(Dataset excerpts)

*** Begin section ***

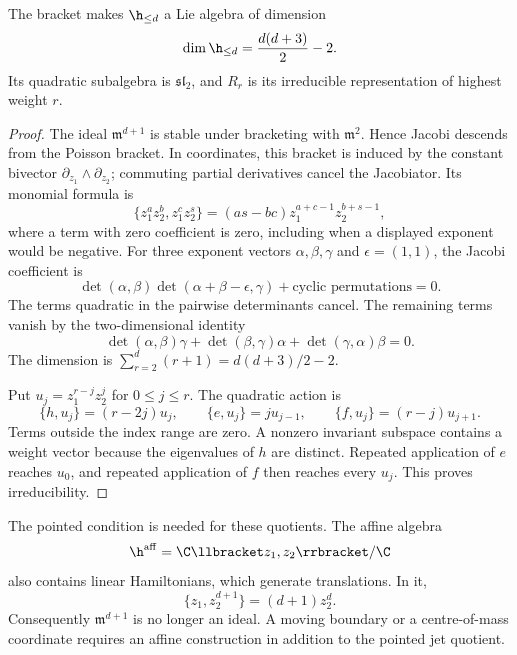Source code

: \begin{proposition}\label{prop:vol2-finite-jets}
The bracket makes $\h_{\leq d}$ a Lie algebra of dimension
\[
 \dim\h_{\leq d}=\frac{d(d+3)}2-2.
\]
Its quadratic subalgebra is $\mathfrak{sl}_2$, and
$R_r$ is its irreducible representation of highest weight $r$.
\end{proposition}

\begin{proof}
The ideal $\mathfrak m^{d+1}$ is stable under bracketing with
$\mathfrak m^2$. Hence Jacobi descends from the Poisson bracket.
In coordinates, this bracket is induced by the constant bivector
$\partial_{z_1}\wedge\partial_{z_2}$; commuting partial derivatives
cancel the Jacobiator. Its monomial formula is
\begin{equation}\label{eq:vol2-monomial-bracket}
 \{z_1^az_2^b,z_1^cz_2^s\}
 =(as-bc)z_1^{a+c-1}z_2^{b+s-1},
\end{equation}
where a term with zero coefficient is zero, including when a displayed
exponent would be negative. For three exponent vectors
$\alpha,\beta,\gamma$ and $\epsilon=(1,1)$, the Jacobi coefficient is
\[
 \det(\alpha,\beta)\det(\alpha+\beta-\epsilon,\gamma)
 +\text{cyclic permutations}=0.
\]
The terms quadratic in the pairwise determinants cancel. The remaining
terms vanish by the two-dimensional identity
\[
 \det(\alpha,\beta)\gamma+\det(\beta,\gamma)\alpha
 +\det(\gamma,\alpha)\beta=0.
\]
The dimension is $\sum_{r=2}^d(r+1)=d(d+3)/2-2$.

Put $u_j=z_1^{r-j}z_2^j$ for $0\leq j\leq r$. The quadratic action is
\begin{equation}\label{eq:vol2-weight-action}
 \{h,u_j\}=(r-2j)u_j,\qquad
 \{e,u_j\}=ju_{j-1},\qquad
 \{f,u_j\}=(r-j)u_{j+1}.
\end{equation}
Terms outside the index range are zero. A nonzero invariant subspace
contains a weight vector because the eigenvalues of $h$ are distinct.
Repeated application of $e$ reaches $u_0$, and repeated application of
$f$ then reaches every $u_j$. This proves irreducibility.
\end{proof}

The pointed condition is needed for these quotients. The affine algebra
\[
 \h^{\mathrm{aff}}=\C\llbracket z_1,z_2\rrbracket/\C
\]
also contains linear Hamiltonians, which generate translations. In it,
\[
 \{z_1,z_2^{d+1}\}=(d+1)z_2^d.
\]
Consequently $\mathfrak m^{d+1}$ is no longer an ideal. A moving
boundary or a centre-of-mass coordinate requires an affine construction
in addition to the pointed jet quotient.

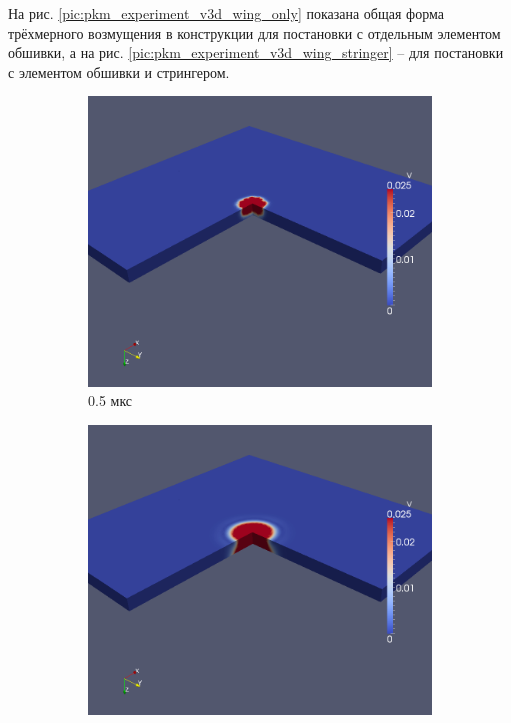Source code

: На рис. \ref{pic:pkm_experiment_v3d_wing_only} показана общая форма трёхмерного возмущения в конструкции для постановки с отдельным элементом обшивки, а на рис. \ref{pic:pkm_experiment_v3d_wing_stringer} -- для постановки с элементом обшивки и стрингером.

\begin{figure}[htp]
\begin{subfigure}[b]{0.5\textwidth}
\centering
\includegraphics[width=\textwidth]{png/pkm-experiment/wing-only/wave-3d/v-0001.png}
\caption{0.5 мкс}
\end{subfigure}
\begin{subfigure}[b]{0.5\textwidth}
\centering
\includegraphics[width=\textwidth]{png/pkm-experiment/wing-only/wave-3d/v-0005.png}

\end{subfigure}
\end{figure}
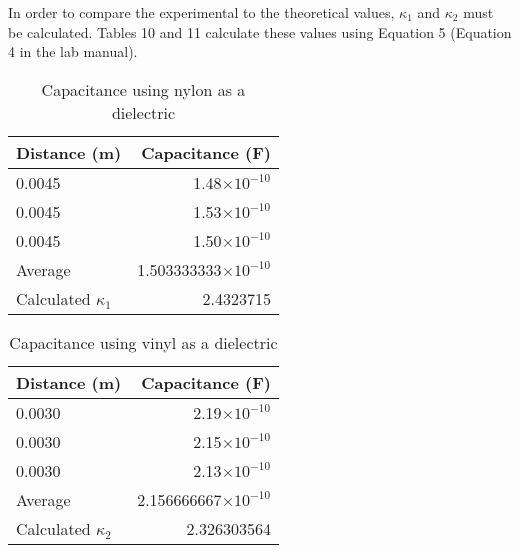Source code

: \documentclass [12pt, letterpaper, twoside] {article}
\begin{document}
\begin{enumerate}
  In order to compare the experimental to the theoretical values, \(\kappa_{1}\) and \(\kappa_{2}\) must be calculated. Tables 10 and 11 calculate these values using Equation 5 (Equation 4 in the lab manual). 

  \begin{table}[h!]
    \centering
    \begin{tabular}{| l | r |}
      \hline\hline
      Distance (m) & Capacitance (F) \\
      \hline
      0.0045 & 1.48\(\times10^{-10}\) \\
      \hline
      0.0045 & 1.53\(\times10^{-10}\) \\
      \hline
      0.0045 & 1.50\(\times10^{-10}\) \\
      \hline
      Average & 1.503333333\(\times10^{-10}\) \\
      \hline
      Calculated \(\kappa_{1}\) & 2.4323715 \\
      \hline\hline
    \end{tabular}
    \caption{Capacitance using nylon as a dielectric}
  \end{table}

  \begin{table}[h!]
    \centering
    \begin{tabular}{| l | r |}
      \hline\hline
      Distance (m) & Capacitance (F) \\
      \hline
      0.0030 & 2.19\(\times10^{-10}\) \\
      \hline
      0.0030 & 2.15\(\times10^{-10}\) \\
      \hline
      0.0030 & 2.13\(\times10^{-10}\) \\
      \hline
      Average & 2.156666667\(\times10^{-10}\) \\
      \hline
      Calculated \(\kappa_{2}\) & 2.326303564 \\
      \hline\hline
    \end{tabular}
    \caption{Capacitance using vinyl as a dielectric}
  \end{table}


\end{enumerate}
\end{document}
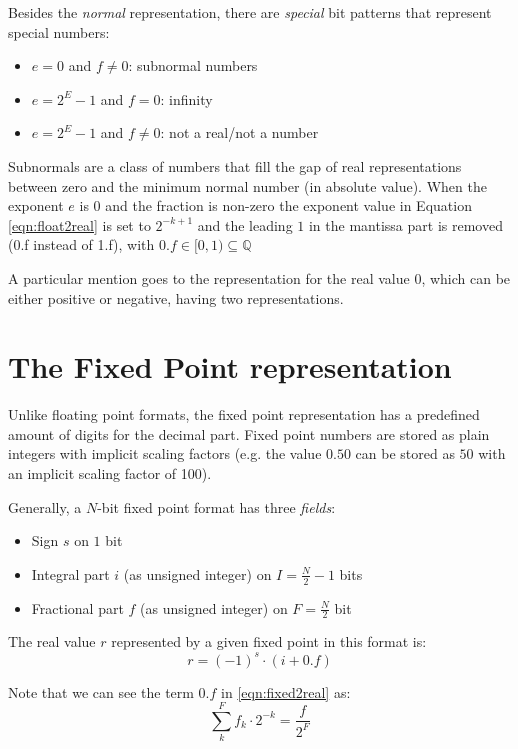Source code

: Besides the \textit{normal} representation, there are \textit{special} bit patterns that represent special numbers:
\begin{itemize}
    \item $e = 0$ and $f \neq 0$: subnormal numbers
    \item $e = 2^{E} - 1$ and $f = 0$: infinity
    \item $e = 2^{E} - 1$ and $f \neq 0$: not a real/not a number
\end{itemize}

Subnormals are a class of numbers that fill the gap of real representations between zero and the minimum normal number (in absolute value). When the exponent $e$ is $0$ and the fraction is non-zero the exponent value in Equation \ref{eqn:float2real} is set to $2^{-k+1}$ and the leading $1$ in the mantissa part is removed (0.f instead of 1.f), with $0.f \in [0,1) \subseteq \mathbb{Q}$

A particular mention goes to the representation for the real value $0$, which can be either positive or negative, having two representations.


\section{The Fixed Point representation}

Unlike floating point formats, the fixed point representation has a predefined amount of digits for the decimal part. Fixed point numbers are stored as plain integers with implicit scaling factors (e.g. the value $0.50$ can be stored as $50$ with an implicit scaling factor of 100).

Generally, a $N$-bit fixed point format has three \textit{fields}:

\begin{itemize}
    \item Sign $s$ on $1$ bit
    \item Integral part $i$ (as unsigned integer) on $I = \frac{N}{2} - 1$ bits
    \item Fractional part $f$ (as unsigned integer) on $F = \frac{N}{2}$ bit
\end{itemize}

The real value $r$ represented by a given fixed point in this format is:
\begin{equation}\label{eqn:fixed2real}
    r = (-1)^s \cdot \left( i + 0.f \right)
\end{equation}

Note that we can see the term $0.f$ in \eqref{eqn:fixed2real} as:
\[
    \sum_k^F f_k \cdot 2^{-k} = \frac{f}{2^F}
\]

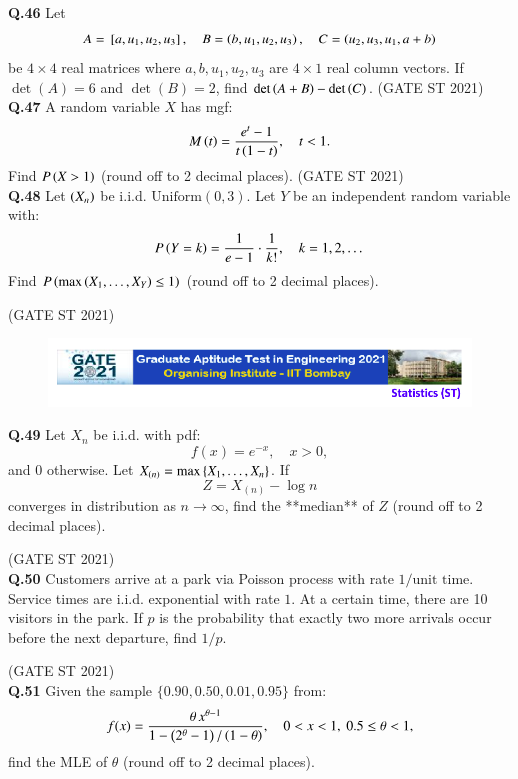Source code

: \documentclass[journal,12pt,onecolumn]{IEEEtran}
\theoremstyle{remark}
\begin{document}
\textbf{Q.46}
Let 
\[
A = {}\left[a, u_1, u_2, u_3\right], \quad
B = \left(b, u_1, u_2, u_3\right), \quad
C = \left(u_2, u_3, u_1, a+b\right)
\]
be $4\times 4$ real matrices where $a,b,u_1,u_2,u_3$ are $4 \times 1$ real column vectors.  
If $\det(A) = 6$ and $\det(B) = 2$, find $\det\left(A+B\right) - \det\left(C\right)$.
\hfill (GATE ST 2021) \\
\textbf{Q.47}
A random variable $X$ has mgf:
\[
M\left(t\right) = \frac{e^t - 1}{t\left(1-t\right)}, \quad t < 1.
\]
Find $P\left(X > 1\right)$ (round off to 2 decimal places).
\hfill (GATE ST 2021) \\
\textbf{Q.48}
Let $\left( X_n \right)$ be i.i.d. $\text{Uniform}(0,3)$.  
Let $Y$ be an independent random variable with:
\[
P\left(Y = k\right) = \frac{1}{e-1} \cdot \frac{1}{k!}, \quad k = 1,2,\dots
\]
Find $P\left( \max\left( X_1,\dots,X_Y \right) \le 1 \right)$ (round off to 2 decimal places).

\hfill (GATE ST 2021) \\

\begin{figure}
 \centering
    \includegraphics[width=1\linewidth]{figs/0.png} 
\end{figure}

\textbf{Q.49}
Let  $X_n$ be i.i.d. with pdf:
\[
f(x) = e^{-x}, \quad x > 0,
\]
and $0$ otherwise.  
Let $X_{(n)} = \max\left\{ X_1,\dots,X_n \right\}$. If 
\[
Z = X_{(n)} - \log n
\]
converges in distribution as $n \to \infty$, find the **median** of $Z$ (round off to 2 decimal places).

\hfill (GATE ST 2021) \\

\textbf{Q.50}
Customers arrive at a park via Poisson process with rate $1/\text{unit time}$.  
Service times are i.i.d. exponential with rate $1$. At a certain time, there are 10 visitors in the park.  
If $p$ is the probability that exactly two more arrivals occur before the next departure, find $1/p$.

\hfill (GATE ST 2021) \\

\textbf{Q.51}
Given the sample $\{0.90, 0.50, 0.01, 0.95 \}$ from:
\[
f(x) = \frac{\theta\, x^{\theta - 1}}{1 - \left(2^{\theta} - 1\right)/\left(1- \theta\right)}, \quad 0 < x < 1, \ 0.5 \le \theta < 1,
\]
find the MLE of $\theta$ (round off to 2 decimal places).
\end{document}
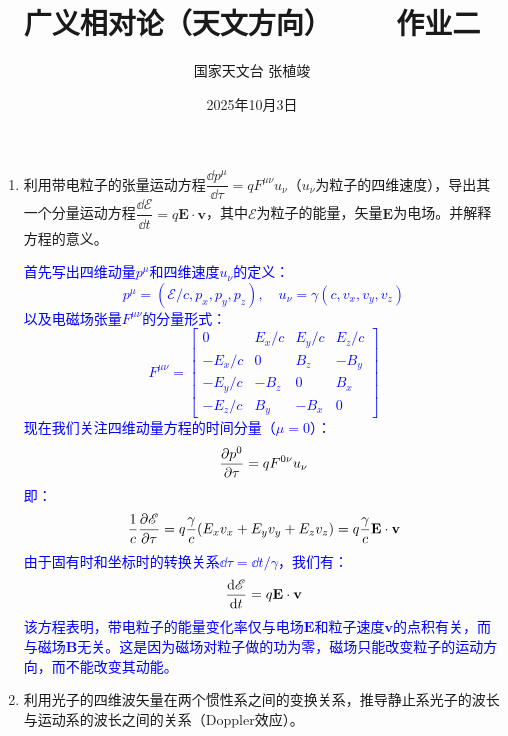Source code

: \documentclass[a4paper]{article}
\title{\textbf{广义相对论（天文方向）\ \ \ \ 作业二}}
\author{国家天文台 张植竣}
\date{2025年10月3日}
\begin{document}
\maketitle

\begin{enumerate}
    \item 利用带电粒子的张量运动方程$\dfrac{\dd{p^\mu}}{\dd{\tau}} = qF^{\mu\nu} u_\nu$（$u_\nu$为粒子的四维速度），导出其一个分量运动方程$\dfrac{\dd{\mathscr{E}}}{\dd{t}} = q\mathbf{E} \cdot \mathbf{v}$，其中$\mathscr{E}$为粒子的能量，矢量$\mathbf{E}$为电场。并解释方程的意义。

    \textcolor{blue}{
        首先写出四维动量$p^\mu$和四维速度$u_\nu$的定义：
        \[
            p^\mu = (\mathscr{E}/c, p_x, p_y, p_z),\quad u_\nu = \gamma(c, v_x, v_y, v_z)
        \]
        以及电磁场张量$F^{\mu\nu}$的分量形式：
        \[
            F^{\mu\nu} =
            \begin{bmatrix}
            0 & E_x/c & E_y/c & E_z/c \\
            -E_x/c & 0 & B_z & -B_y \\
            -E_y/c & -B_z & 0 & B_x \\
            -E_z/c & B_y & -B_x & 0
            \end{bmatrix}
        \]
        现在我们关注四维动量方程的时间分量（$\mu = 0$）：
        \[
            \pdv{p^0}{\tau} = qF^{0\nu} u_\nu
        \]
        即：
        \[
            \frac{1}{c} \pdv{\mathscr{E}}{\tau} = q \frac{\gamma}{c} \qty(E_x v_x + E_y v_y + E_z v_z) = q \frac{\gamma}{c} \mathbf{E} \cdot \mathbf{v}
        \]
        由于固有时和坐标时的转换关系$\dd{\tau} = \dd{t}/\gamma$，我们有：
        \[
            \dv{\mathscr{E}}{t} = q \mathbf{E} \cdot \mathbf{v}
        \]
        该方程表明，带电粒子的能量变化率仅与电场$\mathbf{E}$和粒子速度$\mathbf{v}$的点积有关，而与磁场$\mathbf{B}$无关。这是因为磁场对粒子做的功为零，磁场只能改变粒子的运动方向，而不能改变其动能。
    }

    \item 利用光子的四维波矢量在两个惯性系之间的变换关系，推导静止系光子的波长与运动系的波长之间的关系（Doppler效应）。


\end{enumerate}
\end{document}
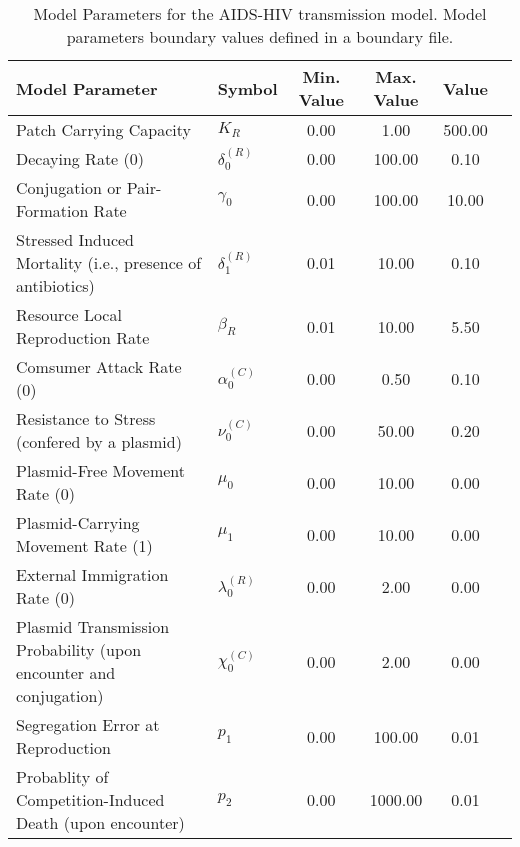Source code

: \begin{table}
\centering
\begin{tabular}{p{5cm}lcccc}
{\bf Model Parameter} & {\bf Symbol} & {\bf Min. Value} & {\bf Max. Value} & {\bf Value}\\
\hline\hline
Patch Carrying Capacity & $K_R$ & 0.00 & 1.00 & 500.00\\
Decaying Rate (0) & $\delta^{(R)}_0$ & 0.00 & 100.00 & 0.10\\
Conjugation or Pair-Formation Rate & $\gamma_0$ & 0.00 & 100.00 & 10.00\\
Stressed Induced Mortality (i.e., presence of antibiotics) & $\delta^{(R)}_1$ & 0.01 & 10.00 & 0.10\\
Resource Local Reproduction Rate & $\beta_R$ & 0.01 & 10.00 & 5.50\\
Comsumer Attack Rate (0) & $\alpha^{(C)}_0$ & 0.00 & 0.50 & 0.10\\
Resistance to Stress (confered by a plasmid) & $\nu^{(C)}_0$ & 0.00 & 50.00 & 0.20\\
Plasmid-Free Movement Rate (0) & $\mu_0$ & 0.00 & 10.00 & 0.00\\
Plasmid-Carrying Movement Rate (1) & $\mu_1$ & 0.00 & 10.00 & 0.00\\
External Immigration Rate (0) & $\lambda^{(R)}_0$ & 0.00 & 2.00 & 0.00\\
Plasmid Transmission Probability (upon encounter and conjugation) & $\chi^{(C)}_0$ & 0.00 & 2.00 & 0.00\\
Segregation Error at Reproduction & $p_1$ & 0.00 & 100.00 & 0.01\\
Probablity of Competition-Induced Death (upon encounter) & $p_2$ & 0.00 & 1000.00 & 0.01\\
\hline\hline
\end{tabular}
\caption{Model Parameters for the AIDS-HIV transmission model. Model parameters boundary values defined in a boundary file.}
\end{table}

*** End section ***

Problem statement - Among the entries above, the line containing "also contains linear", the line containing "boundary or a", and all lines between them are to be restated word for word; nothing else belongs in the reply.

Reply to the exercise -
also contains linear Hamiltonians, which generate translations. In it,
\[
 \{z_1,z_2^{d+1}\}=(d+1)z_2^d.
\]
Consequently $\mathfrak m^{d+1}$ is no longer an ideal. A moving
boundary or a centre-of-mass coordinate requires an affine construction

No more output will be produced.